* Exercise
Reproduce exactly the stretch of lines running from the line with "1000 & $\ScanClassTenUmThousand$" to the end of the entries below.

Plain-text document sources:
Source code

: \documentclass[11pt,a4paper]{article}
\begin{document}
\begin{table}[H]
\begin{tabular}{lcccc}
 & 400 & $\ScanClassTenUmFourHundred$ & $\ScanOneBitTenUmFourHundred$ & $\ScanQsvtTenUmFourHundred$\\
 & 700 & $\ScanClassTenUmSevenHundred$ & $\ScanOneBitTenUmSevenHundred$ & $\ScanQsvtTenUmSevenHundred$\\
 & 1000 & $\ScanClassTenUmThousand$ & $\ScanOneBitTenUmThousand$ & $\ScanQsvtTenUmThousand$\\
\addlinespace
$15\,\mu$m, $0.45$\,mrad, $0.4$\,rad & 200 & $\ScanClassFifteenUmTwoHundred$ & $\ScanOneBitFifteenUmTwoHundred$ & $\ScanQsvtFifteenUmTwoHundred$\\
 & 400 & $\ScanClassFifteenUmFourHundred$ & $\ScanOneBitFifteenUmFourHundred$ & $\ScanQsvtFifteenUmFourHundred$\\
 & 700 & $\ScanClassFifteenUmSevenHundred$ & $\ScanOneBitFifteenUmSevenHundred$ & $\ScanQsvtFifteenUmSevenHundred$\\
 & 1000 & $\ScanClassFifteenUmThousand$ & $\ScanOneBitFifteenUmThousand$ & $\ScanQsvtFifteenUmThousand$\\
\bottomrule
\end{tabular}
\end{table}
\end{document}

* Response
 & 1000 & $\ScanClassTenUmThousand$ & $\ScanOneBitTenUmThousand$ & $\ScanQsvtTenUmThousand$\\
\addlinespace
$15\,\mu$m, $0.45$\,mrad, $0.4$\,rad & 200 & $\ScanClassFifteenUmTwoHundred$ & $\ScanOneBitFifteenUmTwoHundred$ & $\ScanQsvtFifteenUmTwoHundred$\\
 & 400 & $\ScanClassFifteenUmFourHundred$ & $\ScanOneBitFifteenUmFourHundred$ & $\ScanQsvtFifteenUmFourHundred$\\
 & 700 & $\ScanClassFifteenUmSevenHundred$ & $\ScanOneBitFifteenUmSevenHundred$ & $\ScanQsvtFifteenUmSevenHundred$\\
 & 1000 & $\ScanClassFifteenUmThousand$ & $\ScanOneBitFifteenUmThousand$ & $\ScanQsvtFifteenUmThousand$\\
\bottomrule
\end{tabular}
\end{table}
\end{document}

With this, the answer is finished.